(Work instructions)
When copying the records below, keep every word as it is and drop the images.

(Data shown)
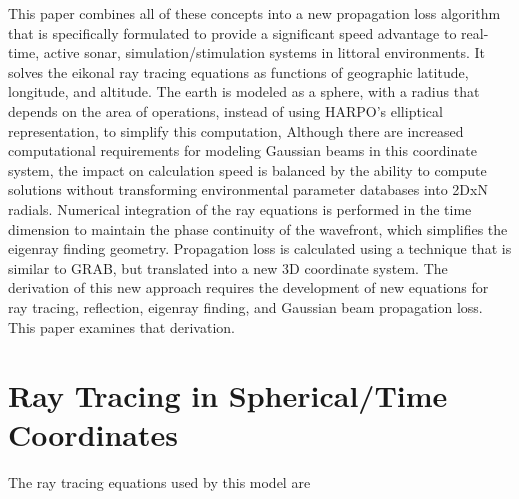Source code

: \documentclass{ws-jca}
\newcommand{\threeD}{3\nobreakdash\textendash D }	%
\newcommand{\twoDxN}{2\nobreakdash\textendash DxN }
\begin{document}
This paper combines all of these concepts into a new propagation loss algorithm that is
specifically formulated to provide a significant speed advantage to real-time, active sonar, simulation/stimulation systems in littoral environments.  It solves
the eikonal ray tracing equations as functions of geographic latitude,
longitude, and altitude. The earth is modeled
as a sphere, with a radius that depends on the area of operations, instead
of using HARPO's elliptical representation, to simplify this computation,  
Although there are increased
computational requirements for modeling Gaussian beams in this
coordinate system, the impact on calculation speed is 
balanced by the ability to compute solutions
without transforming environmental parameter databases into \twoDxN radials.
Numerical integration of the ray equations is performed in the time
dimension to maintain the phase continuity of the wavefront, which
simplifies the eigenray finding geometry. Propagation loss is calculated
using a technique that is similar to GRAB, but translated into a new \threeD coordinate system. The derivation of this new approach requires
the development of new equations for ray tracing, reflection, eigenray
finding, and Gaussian beam propagation loss. This paper examines
that derivation.

\section{Ray Tracing in Spherical/Time Coordinates}

The ray tracing equations used by this model are
\end{document}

(Solution to this task)
Source code

: \documentclass{ws-jca}
\newcommand{\threeD}{3\nobreakdash\textendash D }	%
\newcommand{\twoDxN}{2\nobreakdash\textendash DxN }
\begin{document}
This paper combines all of these concepts into a new propagation loss algorithm that is
specifically formulated to provide a significant speed advantage to real-time, active sonar, simulation/stimulation systems in littoral environments.  It solves
the eikonal ray tracing equations as functions of geographic latitude,
longitude, and altitude. The earth is modeled
as a sphere, with a radius that depends on the area of operations, instead
of using HARPO's elliptical representation, to simplify this computation,  
Although there are increased
computational requirements for modeling Gaussian beams in this
coordinate system, the impact on calculation speed is 
balanced by the ability to compute solutions
without transforming environmental parameter databases into \twoDxN radials.
Numerical integration of the ray equations is performed in the time
dimension to maintain the phase continuity of the wavefront, which
simplifies the eigenray finding geometry. Propagation loss is calculated
using a technique that is similar to GRAB, but translated into a new \threeD coordinate system. The derivation of this new approach requires
the development of new equations for ray tracing, reflection, eigenray
finding, and Gaussian beam propagation loss. This paper examines
that derivation.

\section{Ray Tracing in Spherical/Time Coordinates}

The ray tracing equations used by this model are
\end{document}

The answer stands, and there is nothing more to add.